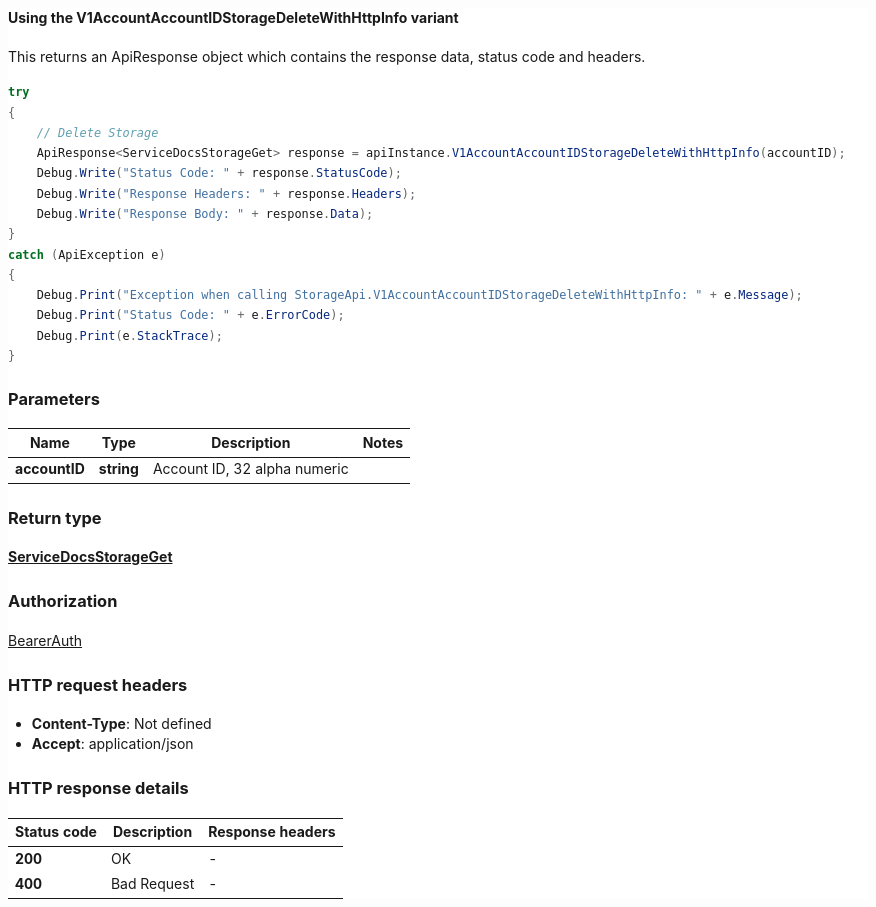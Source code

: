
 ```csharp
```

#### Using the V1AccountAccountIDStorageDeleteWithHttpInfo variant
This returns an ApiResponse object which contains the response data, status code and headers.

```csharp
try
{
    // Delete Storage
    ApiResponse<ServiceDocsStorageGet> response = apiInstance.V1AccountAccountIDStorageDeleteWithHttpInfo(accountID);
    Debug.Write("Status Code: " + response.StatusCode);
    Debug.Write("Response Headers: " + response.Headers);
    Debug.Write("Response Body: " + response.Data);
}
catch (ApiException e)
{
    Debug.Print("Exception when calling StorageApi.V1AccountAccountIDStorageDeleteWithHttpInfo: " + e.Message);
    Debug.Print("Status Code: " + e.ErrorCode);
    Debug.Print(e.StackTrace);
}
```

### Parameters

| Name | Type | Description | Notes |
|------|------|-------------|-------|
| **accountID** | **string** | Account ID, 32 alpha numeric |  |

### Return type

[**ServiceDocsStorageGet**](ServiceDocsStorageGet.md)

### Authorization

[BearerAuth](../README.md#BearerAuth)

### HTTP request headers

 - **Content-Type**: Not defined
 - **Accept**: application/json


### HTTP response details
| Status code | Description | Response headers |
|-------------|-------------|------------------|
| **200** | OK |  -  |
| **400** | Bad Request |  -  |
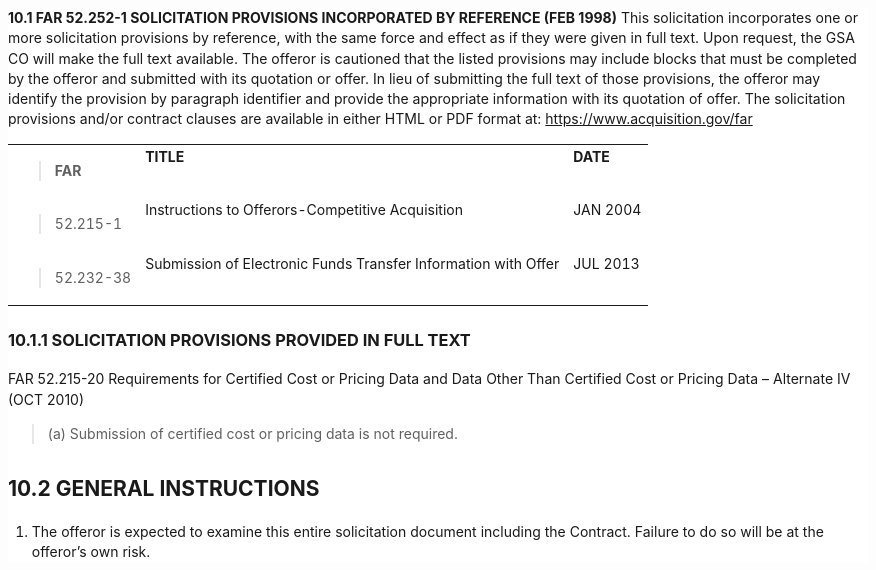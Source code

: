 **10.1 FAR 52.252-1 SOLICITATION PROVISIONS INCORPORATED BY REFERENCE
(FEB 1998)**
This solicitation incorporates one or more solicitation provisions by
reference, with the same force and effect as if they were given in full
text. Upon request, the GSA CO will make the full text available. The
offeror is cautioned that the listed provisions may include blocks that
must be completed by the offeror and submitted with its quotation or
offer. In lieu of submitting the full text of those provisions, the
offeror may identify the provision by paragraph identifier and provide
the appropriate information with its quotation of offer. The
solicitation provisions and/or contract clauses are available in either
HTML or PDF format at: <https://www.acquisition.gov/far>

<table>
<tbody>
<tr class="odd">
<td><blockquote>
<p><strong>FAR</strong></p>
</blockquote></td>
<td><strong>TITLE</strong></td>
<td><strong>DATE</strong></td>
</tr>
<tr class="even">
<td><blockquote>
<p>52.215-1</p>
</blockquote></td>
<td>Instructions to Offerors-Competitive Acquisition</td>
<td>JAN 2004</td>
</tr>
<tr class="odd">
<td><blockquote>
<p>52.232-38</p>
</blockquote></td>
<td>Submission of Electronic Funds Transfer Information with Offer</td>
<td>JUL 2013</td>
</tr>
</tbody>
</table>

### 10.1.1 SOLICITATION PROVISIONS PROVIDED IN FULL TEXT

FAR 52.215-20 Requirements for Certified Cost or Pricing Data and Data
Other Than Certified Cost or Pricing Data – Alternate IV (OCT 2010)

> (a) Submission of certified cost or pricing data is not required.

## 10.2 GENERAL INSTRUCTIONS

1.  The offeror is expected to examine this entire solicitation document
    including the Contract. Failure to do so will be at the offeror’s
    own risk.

▬▬▬▬▬▬

Return the records above in their entirety, word for word, with the pictures removed.

Source code

:
 ```csharp
```

#### Using the V1AccountAccountIDStorageDeleteWithHttpInfo variant
This returns an ApiResponse object which contains the response data, status code and headers.

```csharp
try
{
    // Delete Storage
    ApiResponse<ServiceDocsStorageGet> response = apiInstance.V1AccountAccountIDStorageDeleteWithHttpInfo(accountID);
    Debug.Write("Status Code: " + response.StatusCode);
    Debug.Write("Response Headers: " + response.Headers);
    Debug.Write("Response Body: " + response.Data);
}
catch (ApiException e)
{
    Debug.Print("Exception when calling StorageApi.V1AccountAccountIDStorageDeleteWithHttpInfo: " + e.Message);
    Debug.Print("Status Code: " + e.ErrorCode);
    Debug.Print(e.StackTrace);
}
```

### Parameters

| Name | Type | Description | Notes |
|------|------|-------------|-------|
| **accountID** | **string** | Account ID, 32 alpha numeric |  |

### Return type

[**ServiceDocsStorageGet**](ServiceDocsStorageGet.md)

### Authorization

[BearerAuth](../README.md#BearerAuth)

### HTTP request headers

 - **Content-Type**: Not defined
 - **Accept**: application/json


### HTTP response details
| Status code | Description | Response headers |
|-------------|-------------|------------------|
| **200** | OK |  -  |
| **400** | Bad Request |  -  |
Source code

: **10.1 FAR 52.252-1 SOLICITATION PROVISIONS INCORPORATED BY REFERENCE
(FEB 1998)**
This solicitation incorporates one or more solicitation provisions by
reference, with the same force and effect as if they were given in full
text. Upon request, the GSA CO will make the full text available. The
offeror is cautioned that the listed provisions may include blocks that
must be completed by the offeror and submitted with its quotation or
offer. In lieu of submitting the full text of those provisions, the
offeror may identify the provision by paragraph identifier and provide
the appropriate information with its quotation of offer. The
solicitation provisions and/or contract clauses are available in either
HTML or PDF format at: <https://www.acquisition.gov/far>

<table>
<tbody>
<tr class="odd">
<td><blockquote>
<p><strong>FAR</strong></p>
</blockquote></td>
<td><strong>TITLE</strong></td>
<td><strong>DATE</strong></td>
</tr>
<tr class="even">
<td><blockquote>
<p>52.215-1</p>
</blockquote></td>
<td>Instructions to Offerors-Competitive Acquisition</td>
<td>JAN 2004</td>
</tr>
<tr class="odd">
<td><blockquote>
<p>52.232-38</p>
</blockquote></td>
<td>Submission of Electronic Funds Transfer Information with Offer</td>
<td>JUL 2013</td>
</tr>
</tbody>
</table>

### 10.1.1 SOLICITATION PROVISIONS PROVIDED IN FULL TEXT

FAR 52.215-20 Requirements for Certified Cost or Pricing Data and Data
Other Than Certified Cost or Pricing Data – Alternate IV (OCT 2010)

> (a) Submission of certified cost or pricing data is not required.

## 10.2 GENERAL INSTRUCTIONS

1.  The offeror is expected to examine this entire solicitation document
    including the Contract. Failure to do so will be at the offeror’s
    own risk.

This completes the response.